═══ EXTRACTED ENTRIES

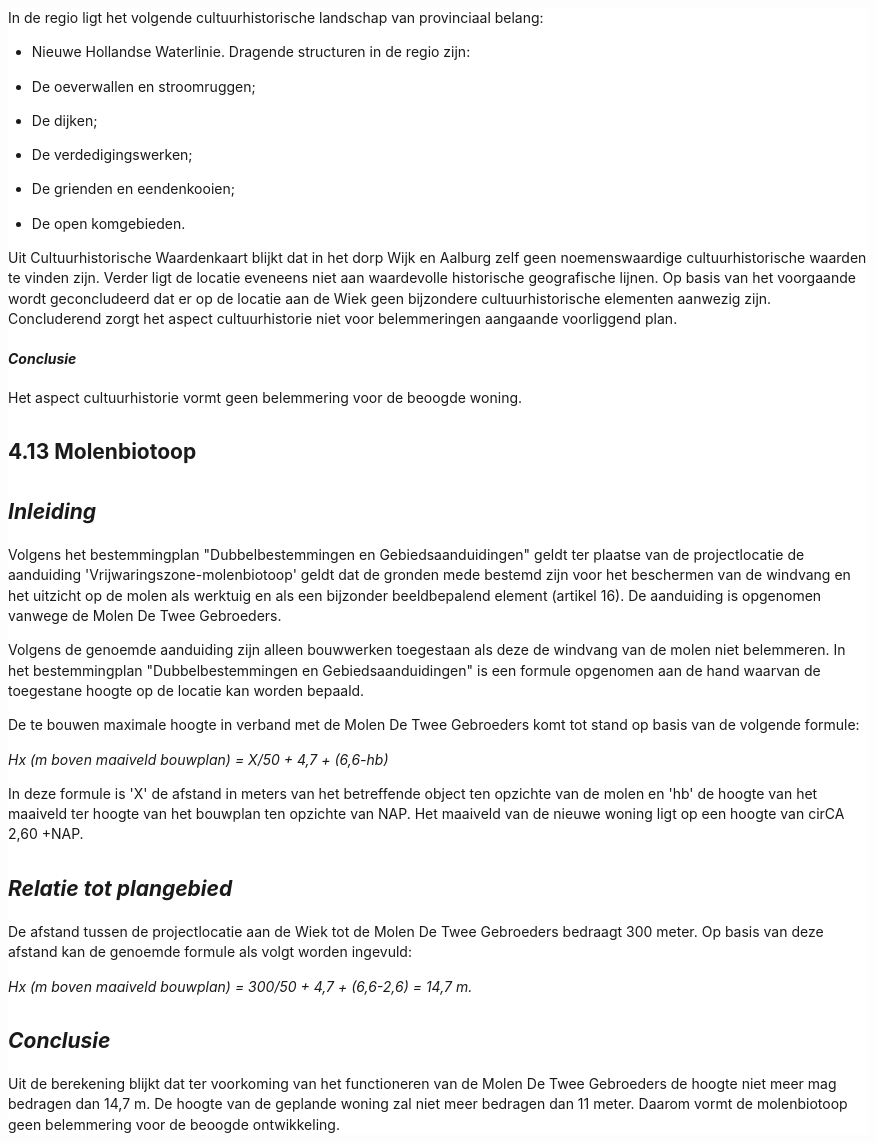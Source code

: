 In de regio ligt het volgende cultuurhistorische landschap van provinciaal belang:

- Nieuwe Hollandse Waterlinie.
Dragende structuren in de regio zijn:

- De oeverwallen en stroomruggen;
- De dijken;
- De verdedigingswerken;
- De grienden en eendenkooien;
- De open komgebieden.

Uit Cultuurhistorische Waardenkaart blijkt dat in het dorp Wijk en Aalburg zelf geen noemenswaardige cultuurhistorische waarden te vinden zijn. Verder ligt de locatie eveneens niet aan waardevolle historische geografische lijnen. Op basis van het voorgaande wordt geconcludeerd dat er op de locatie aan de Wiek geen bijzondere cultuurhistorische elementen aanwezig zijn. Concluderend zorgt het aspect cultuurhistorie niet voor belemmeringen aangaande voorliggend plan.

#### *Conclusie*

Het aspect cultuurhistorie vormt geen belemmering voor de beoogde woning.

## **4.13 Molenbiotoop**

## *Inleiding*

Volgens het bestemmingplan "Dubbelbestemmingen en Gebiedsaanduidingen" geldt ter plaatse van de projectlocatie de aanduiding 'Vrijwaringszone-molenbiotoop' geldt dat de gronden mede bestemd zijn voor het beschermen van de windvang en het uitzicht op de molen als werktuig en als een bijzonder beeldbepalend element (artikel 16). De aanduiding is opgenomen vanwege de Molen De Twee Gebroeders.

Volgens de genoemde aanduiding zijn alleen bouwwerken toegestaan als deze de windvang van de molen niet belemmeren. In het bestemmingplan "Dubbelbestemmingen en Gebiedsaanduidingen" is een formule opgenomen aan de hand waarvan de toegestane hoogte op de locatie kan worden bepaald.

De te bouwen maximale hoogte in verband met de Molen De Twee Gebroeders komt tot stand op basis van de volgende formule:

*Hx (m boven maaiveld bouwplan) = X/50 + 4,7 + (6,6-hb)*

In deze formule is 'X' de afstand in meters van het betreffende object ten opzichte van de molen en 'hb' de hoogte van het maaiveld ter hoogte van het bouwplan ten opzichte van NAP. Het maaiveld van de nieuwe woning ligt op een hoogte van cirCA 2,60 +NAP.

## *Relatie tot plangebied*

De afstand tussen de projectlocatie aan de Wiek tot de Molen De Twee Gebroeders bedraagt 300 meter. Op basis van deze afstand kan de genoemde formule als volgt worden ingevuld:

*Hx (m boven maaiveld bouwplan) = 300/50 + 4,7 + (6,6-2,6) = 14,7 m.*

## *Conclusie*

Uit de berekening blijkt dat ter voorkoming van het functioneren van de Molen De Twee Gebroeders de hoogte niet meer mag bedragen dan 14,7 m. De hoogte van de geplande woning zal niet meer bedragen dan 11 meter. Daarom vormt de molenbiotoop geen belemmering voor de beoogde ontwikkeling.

══════
═══ EXTRACTED ENTRIES

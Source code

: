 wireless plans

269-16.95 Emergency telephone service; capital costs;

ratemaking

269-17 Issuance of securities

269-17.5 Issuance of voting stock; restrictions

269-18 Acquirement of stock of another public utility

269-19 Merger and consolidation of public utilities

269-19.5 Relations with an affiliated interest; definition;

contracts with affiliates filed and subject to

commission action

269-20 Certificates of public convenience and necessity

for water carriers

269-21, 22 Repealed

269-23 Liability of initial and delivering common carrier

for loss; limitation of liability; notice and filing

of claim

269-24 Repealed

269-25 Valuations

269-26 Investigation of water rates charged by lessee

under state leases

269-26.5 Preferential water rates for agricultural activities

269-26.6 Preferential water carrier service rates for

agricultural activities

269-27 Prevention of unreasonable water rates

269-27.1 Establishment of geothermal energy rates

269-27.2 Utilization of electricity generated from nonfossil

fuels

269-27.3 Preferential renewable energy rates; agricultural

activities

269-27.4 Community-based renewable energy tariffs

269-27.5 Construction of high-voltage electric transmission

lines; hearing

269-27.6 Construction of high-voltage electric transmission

══════

WORK INSTRUCTION: Which of the lines above hold the string "with"? Copy each one.

RESULT OF THIS TASK:
269-19.5 Relations with an affiliated interest; definition;
contracts with affiliates filed and subject to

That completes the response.